Le web de Dominique Guebey – Les belles lettres

Page web  : http://www.dg77.net/pages/passages/bellow_am.htm


   D o m i n i q u e   G u e b e y    J u n g l e      Les belles lettres

Saul Bellow, Les aventures d’Augie March

Ed. Gallimard, trad. Josée Kamoun

Chap. VI

[…] L’ex-Mrs. Tambow était là, coiffure de duègne et pince-nez incurvé, accompagnée de son fils Donald qui chantait aux réceptions et aux mariages ; et aussi, par devoir familial, Karas-Holloway et sa femme, celle-ci avec sa touffe de caniche sur le front, exclusivement occupée de son habituelle nervosité et de ses contrariétés. Elle était plus que bien en chair, la figure rouge, envieuse, critique. Je me rendais compte qu’elle s’en prenait toujours à sa cousine par alliance pour se protéger des Einhorn. Elle ne leur faisait pas confiance. […]

Chap. IX

Dans mon nouveau boulot, je me suis senti dès le départ dévalorisé. La veuve du cousin de Ruber était une femme amère ; elle n’avait pas grande confiance en moi. Cette dame — elle portait son manteau de fourrure dans la boutique comme une cape, un chapeau du même animal évoquant une couronne d’épines, et elle avait un visage toujours conscient des imperfections dont il paraissait souffrir, une vilaine peau et des lèvres maigres — elle avait des problèmes d’estomac et s’étouffait de mauvaise humeur.

Chap. XI

« Qu’est-ce qui le ronge ? s’inquiéta-t-elle.
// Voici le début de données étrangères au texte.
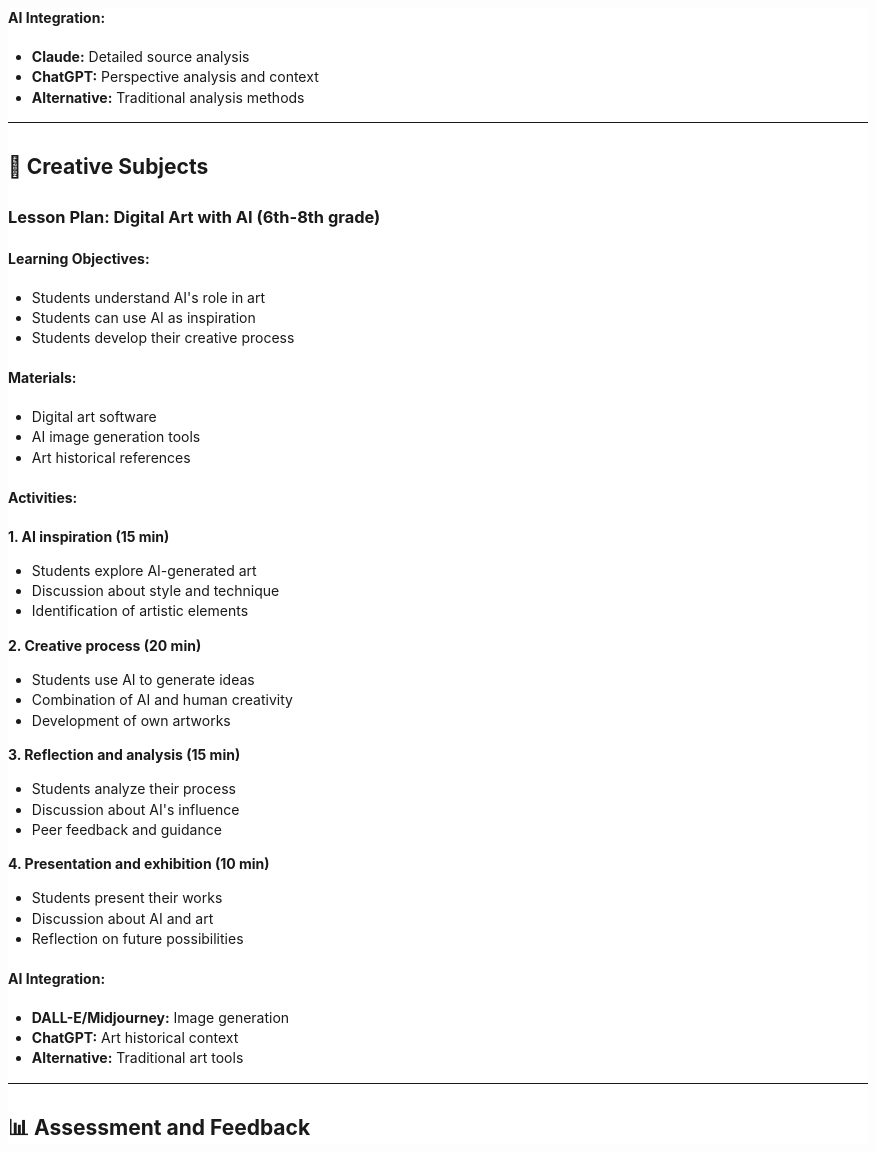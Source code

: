 #### **AI Integration:**
- **Claude:** Detailed source analysis
- **ChatGPT:** Perspective analysis and context
- **Alternative:** Traditional analysis methods

---

## 🎨 Creative Subjects

### **Lesson Plan: Digital Art with AI** (6th-8th grade)

#### **Learning Objectives:**
- Students understand AI's role in art
- Students can use AI as inspiration
- Students develop their creative process

#### **Materials:**
- Digital art software
- AI image generation tools
- Art historical references

#### **Activities:**

**1. AI inspiration (15 min)**
- Students explore AI-generated art
- Discussion about style and technique
- Identification of artistic elements

**2. Creative process (20 min)**
- Students use AI to generate ideas
- Combination of AI and human creativity
- Development of own artworks

**3. Reflection and analysis (15 min)**
- Students analyze their process
- Discussion about AI's influence
- Peer feedback and guidance

**4. Presentation and exhibition (10 min)**
- Students present their works
- Discussion about AI and art
- Reflection on future possibilities

#### **AI Integration:**
- **DALL-E/Midjourney:** Image generation
- **ChatGPT:** Art historical context
- **Alternative:** Traditional art tools

---

## 📊 Assessment and Feedback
C’est lui que j’ai entendu pleurer dans les chiottes, non ? Pourquoi il s’habille avec tant de chic ? Il a une femme sur le dos, hein ? »

Chap. XXI

Elle semblait être à la dernière mode, et avec ses sourcils et sa bouche bien dessinés, elle aurait pu avoir l’air séduisante si on n’avait pas vu combien sa patience et sa chair étaient épuisées. Ses artifices destinés à dissimuler l’impatience étaient usés. Bien sûr, elle remarqua que je portais déjà un costume de Simon. Non qu’elle eût des objections à formuler sur ce point, mais cela ne lui échappa pas. Quand elle s’adressait à vous, c’était sur un ton impérieux, un ton de commandement, elle était un juge sévère, et vous, l’accusé. Il fallait surveiller ses paroles. Mais de toute façon, elle finissait par se forger l’opinion qu’elle voulait. Dans son tailleur bordé de fourrure, grande et belle, elle rappelait en effet un magistrat, même avec son rouge à lèvres et son mascara. Et moi, j’étais comme un rusé pirate, un larron de mer, encore que, à la vérité, je n’osais pas trop riposter.